Quase 30% dos cursos de Medicina no Brasil apresentaram desempenho insatisfatório na mais recente edição do Exame Nacional de Avaliação da Formação Médica (Enamed), segundo dados divulgados pelo Instituto Nacional de Estudos e Pesquisas Educacionais Anísio Teixeira (Inep). O resultado acende um alerta sobre a qualidade da formação médica no país, especialmente diante da expansão acelerada do número de faculdades nos últimos anos.
Ao todo, 351 cursos de Medicina foram avaliados. Desses, 107 receberam conceitos 1 ou 2, considerados insuficientes dentro da escala que vai de 1 a 5. Entre eles, 24 cursos obtiveram a nota mínima, enquanto 83 ficaram com conceito 2. O desempenho insatisfatório indica que menos de 60% dos estudantes desses cursos atingiram o nível de proficiência esperado pelo exame.
A avaliação contou com a participação de aproximadamente 89 mil estudantes, incluindo cerca de 39 mil concluintes, que estão prestes a ingressar no mercado de trabalho. O resultado, portanto, reflete diretamente a qualidade da formação dos futuros médicos e levanta questionamentos sobre os impactos desse cenário no sistema de saúde brasileiro.
Os dados revelam ainda uma grande desigualdade entre os tipos de instituições de ensino. Faculdades municipais apresentaram os piores resultados, com a maior parte de seus cursos classificados como insatisfatórios. Instituições privadas com fins lucrativos também concentraram uma parcela significativa das notas baixas. Em contrapartida, universidades públicas federais e estaduais se destacaram positivamente, com ampla maioria de seus cursos alcançando conceitos considerados bons ou excelentes.

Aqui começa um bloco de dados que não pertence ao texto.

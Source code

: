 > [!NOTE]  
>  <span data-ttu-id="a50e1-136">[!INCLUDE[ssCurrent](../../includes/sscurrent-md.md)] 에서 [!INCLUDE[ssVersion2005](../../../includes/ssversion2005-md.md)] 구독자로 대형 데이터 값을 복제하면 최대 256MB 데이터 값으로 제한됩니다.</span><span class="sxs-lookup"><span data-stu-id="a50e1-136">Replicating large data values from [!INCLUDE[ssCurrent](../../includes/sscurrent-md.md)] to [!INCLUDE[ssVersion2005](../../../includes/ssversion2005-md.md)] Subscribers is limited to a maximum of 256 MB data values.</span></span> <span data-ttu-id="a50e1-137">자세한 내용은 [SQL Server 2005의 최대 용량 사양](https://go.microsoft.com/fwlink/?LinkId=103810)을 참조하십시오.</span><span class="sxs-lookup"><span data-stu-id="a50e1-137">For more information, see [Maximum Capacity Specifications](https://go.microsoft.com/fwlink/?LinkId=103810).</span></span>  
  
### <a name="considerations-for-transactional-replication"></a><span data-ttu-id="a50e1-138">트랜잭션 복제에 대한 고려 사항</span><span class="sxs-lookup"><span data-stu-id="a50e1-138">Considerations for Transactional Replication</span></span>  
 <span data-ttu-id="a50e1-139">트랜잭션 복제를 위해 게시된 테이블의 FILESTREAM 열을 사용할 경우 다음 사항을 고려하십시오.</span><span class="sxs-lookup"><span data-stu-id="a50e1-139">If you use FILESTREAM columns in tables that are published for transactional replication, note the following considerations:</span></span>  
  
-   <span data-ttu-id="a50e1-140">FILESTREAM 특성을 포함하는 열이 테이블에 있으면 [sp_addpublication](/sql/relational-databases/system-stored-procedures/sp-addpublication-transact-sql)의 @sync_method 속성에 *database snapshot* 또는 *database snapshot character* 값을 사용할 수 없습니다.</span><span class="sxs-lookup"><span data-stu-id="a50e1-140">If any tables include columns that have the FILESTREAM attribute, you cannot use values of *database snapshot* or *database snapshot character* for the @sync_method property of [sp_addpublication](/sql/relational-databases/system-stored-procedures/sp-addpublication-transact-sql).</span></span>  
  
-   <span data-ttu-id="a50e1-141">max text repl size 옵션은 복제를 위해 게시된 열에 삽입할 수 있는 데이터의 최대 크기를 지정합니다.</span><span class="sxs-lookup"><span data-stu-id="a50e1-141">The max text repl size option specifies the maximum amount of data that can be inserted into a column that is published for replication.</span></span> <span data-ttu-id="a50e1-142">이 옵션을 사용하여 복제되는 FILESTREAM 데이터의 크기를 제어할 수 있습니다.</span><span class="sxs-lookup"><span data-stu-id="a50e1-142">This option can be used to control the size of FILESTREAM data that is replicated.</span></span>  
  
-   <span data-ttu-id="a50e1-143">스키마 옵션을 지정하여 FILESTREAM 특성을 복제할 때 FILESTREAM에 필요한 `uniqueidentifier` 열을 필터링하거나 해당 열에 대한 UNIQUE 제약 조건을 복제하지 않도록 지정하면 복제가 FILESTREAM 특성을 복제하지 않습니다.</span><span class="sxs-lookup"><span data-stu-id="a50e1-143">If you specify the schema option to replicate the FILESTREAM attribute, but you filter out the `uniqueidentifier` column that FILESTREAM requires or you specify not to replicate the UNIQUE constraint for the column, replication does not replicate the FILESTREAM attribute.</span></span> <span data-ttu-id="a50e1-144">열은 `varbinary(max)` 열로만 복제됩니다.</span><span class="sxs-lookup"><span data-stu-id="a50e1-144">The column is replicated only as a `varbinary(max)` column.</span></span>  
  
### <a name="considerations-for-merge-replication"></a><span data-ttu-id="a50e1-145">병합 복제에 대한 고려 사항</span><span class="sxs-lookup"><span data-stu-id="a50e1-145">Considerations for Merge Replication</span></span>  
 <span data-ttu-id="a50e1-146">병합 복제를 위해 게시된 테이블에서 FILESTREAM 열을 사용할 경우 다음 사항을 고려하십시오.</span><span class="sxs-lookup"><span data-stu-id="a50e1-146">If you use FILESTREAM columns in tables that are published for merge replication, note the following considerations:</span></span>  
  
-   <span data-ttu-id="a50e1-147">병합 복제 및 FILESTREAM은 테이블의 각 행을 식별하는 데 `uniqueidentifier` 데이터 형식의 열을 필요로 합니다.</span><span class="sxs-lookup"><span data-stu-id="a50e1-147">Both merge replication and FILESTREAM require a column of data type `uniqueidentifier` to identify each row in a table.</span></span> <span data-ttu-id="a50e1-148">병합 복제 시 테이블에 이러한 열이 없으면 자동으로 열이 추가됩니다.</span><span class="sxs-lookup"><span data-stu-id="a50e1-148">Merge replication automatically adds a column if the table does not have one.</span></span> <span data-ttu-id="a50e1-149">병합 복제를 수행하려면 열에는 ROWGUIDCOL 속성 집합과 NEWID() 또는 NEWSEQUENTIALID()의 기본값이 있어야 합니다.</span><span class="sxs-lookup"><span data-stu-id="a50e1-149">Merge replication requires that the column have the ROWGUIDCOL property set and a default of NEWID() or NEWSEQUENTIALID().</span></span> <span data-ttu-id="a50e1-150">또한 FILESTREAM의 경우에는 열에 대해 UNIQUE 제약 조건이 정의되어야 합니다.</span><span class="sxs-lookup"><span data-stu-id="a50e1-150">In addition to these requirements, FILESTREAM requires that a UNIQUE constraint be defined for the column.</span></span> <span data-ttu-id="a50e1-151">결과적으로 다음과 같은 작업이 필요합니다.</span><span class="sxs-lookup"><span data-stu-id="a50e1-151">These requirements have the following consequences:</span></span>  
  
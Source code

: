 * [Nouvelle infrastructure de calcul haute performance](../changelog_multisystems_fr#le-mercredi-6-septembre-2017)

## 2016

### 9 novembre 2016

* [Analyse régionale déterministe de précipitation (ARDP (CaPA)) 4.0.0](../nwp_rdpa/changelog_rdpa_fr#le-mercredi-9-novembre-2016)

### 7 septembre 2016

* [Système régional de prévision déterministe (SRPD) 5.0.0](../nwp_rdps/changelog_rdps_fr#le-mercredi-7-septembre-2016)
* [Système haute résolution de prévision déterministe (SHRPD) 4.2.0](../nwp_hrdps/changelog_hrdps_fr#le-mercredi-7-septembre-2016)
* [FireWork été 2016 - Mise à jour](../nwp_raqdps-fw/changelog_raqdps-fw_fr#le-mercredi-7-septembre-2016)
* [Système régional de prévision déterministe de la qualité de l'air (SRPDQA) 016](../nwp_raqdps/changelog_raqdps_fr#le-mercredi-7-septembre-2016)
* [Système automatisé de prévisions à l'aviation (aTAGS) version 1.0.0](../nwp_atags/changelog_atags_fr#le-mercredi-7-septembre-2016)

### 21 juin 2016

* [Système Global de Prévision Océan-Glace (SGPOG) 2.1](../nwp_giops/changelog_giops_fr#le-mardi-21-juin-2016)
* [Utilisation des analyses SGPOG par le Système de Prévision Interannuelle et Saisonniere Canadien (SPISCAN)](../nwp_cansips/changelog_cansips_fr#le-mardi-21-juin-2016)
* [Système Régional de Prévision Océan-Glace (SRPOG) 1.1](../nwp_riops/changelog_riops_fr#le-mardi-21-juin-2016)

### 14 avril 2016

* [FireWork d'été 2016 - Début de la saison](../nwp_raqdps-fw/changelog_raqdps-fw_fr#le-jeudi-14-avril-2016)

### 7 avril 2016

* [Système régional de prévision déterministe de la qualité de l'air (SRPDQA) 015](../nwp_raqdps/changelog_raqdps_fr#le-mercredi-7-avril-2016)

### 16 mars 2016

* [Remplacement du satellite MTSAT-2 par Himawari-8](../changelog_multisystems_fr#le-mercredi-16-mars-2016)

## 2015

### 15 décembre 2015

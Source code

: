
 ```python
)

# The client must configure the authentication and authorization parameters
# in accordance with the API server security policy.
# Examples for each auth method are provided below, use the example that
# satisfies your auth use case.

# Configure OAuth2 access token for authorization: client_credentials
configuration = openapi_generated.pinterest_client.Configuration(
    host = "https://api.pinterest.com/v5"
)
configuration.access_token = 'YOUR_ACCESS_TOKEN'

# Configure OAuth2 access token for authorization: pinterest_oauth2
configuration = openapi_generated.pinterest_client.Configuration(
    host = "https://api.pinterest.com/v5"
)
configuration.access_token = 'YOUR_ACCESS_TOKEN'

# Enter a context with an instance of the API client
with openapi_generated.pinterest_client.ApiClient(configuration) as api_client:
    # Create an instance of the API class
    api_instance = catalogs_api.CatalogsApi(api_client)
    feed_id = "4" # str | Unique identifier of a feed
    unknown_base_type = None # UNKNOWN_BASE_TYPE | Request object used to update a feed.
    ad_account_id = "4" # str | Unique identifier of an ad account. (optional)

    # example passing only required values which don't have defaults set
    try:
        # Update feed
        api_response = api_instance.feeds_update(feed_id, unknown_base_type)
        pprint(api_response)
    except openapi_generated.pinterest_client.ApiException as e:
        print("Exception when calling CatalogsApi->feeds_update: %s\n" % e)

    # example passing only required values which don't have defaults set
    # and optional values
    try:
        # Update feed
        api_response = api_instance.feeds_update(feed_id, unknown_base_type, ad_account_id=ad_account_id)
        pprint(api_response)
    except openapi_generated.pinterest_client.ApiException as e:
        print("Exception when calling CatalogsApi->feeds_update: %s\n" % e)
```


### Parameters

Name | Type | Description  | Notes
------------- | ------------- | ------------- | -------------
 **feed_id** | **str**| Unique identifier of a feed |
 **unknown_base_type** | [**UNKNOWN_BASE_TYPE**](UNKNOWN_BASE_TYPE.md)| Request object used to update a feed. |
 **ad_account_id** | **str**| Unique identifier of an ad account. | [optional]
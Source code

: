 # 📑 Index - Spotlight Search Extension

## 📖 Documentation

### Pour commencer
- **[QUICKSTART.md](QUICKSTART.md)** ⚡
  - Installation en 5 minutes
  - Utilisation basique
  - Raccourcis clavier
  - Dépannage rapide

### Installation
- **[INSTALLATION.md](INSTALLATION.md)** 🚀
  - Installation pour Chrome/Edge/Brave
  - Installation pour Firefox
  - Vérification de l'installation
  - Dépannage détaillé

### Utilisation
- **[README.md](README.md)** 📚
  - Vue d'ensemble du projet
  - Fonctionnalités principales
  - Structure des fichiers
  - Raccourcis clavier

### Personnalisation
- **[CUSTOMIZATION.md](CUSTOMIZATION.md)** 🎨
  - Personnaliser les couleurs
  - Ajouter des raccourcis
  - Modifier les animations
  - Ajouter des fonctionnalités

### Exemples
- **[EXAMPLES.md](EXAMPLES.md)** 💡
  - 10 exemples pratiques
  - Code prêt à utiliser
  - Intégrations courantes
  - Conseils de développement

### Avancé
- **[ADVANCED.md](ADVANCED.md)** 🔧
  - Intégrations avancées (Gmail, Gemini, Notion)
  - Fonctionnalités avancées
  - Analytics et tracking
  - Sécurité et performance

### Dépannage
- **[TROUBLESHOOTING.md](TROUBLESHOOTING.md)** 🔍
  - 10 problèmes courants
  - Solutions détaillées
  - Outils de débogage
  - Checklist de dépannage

Diante do desempenho abaixo do esperado, o Ministério da Educação informou que os cursos mal avaliados poderão passar por processos de supervisão e sofrer sanções. Entre as medidas previstas estão a suspensão temporária da abertura de novas vagas, a redução do número de estudantes admitidos e restrições à participação em programas federais de financiamento e bolsas. Segundo o MEC, as ações têm caráter corretivo e buscam garantir padrões mínimos de qualidade, sem prejuízo imediato aos alunos já matriculados.
Especialistas em educação avaliam que os resultados do Enamed reforçam a necessidade de maior rigor na autorização e no acompanhamento dos cursos de Medicina, uma área que exige alta qualificação técnica e formação prática consistente. Para eles, a expansão do ensino médico precisa ser acompanhada de investimentos em infraestrutura, corpo docente e campos de estágio, sob risco de comprometer a qualidade da assistência à saúde no país.
A divulgação dos dados coloca o debate sobre o ensino médico novamente no centro das discussões sobre políticas educacionais e de saúde pública. O desempenho insatisfatório de quase um terço dos cursos evidencia desafios estruturais e reforça a importância de avaliações periódicas para orientar decisões e promover melhorias na formação dos profissionais responsáveis pelo cuidado da população.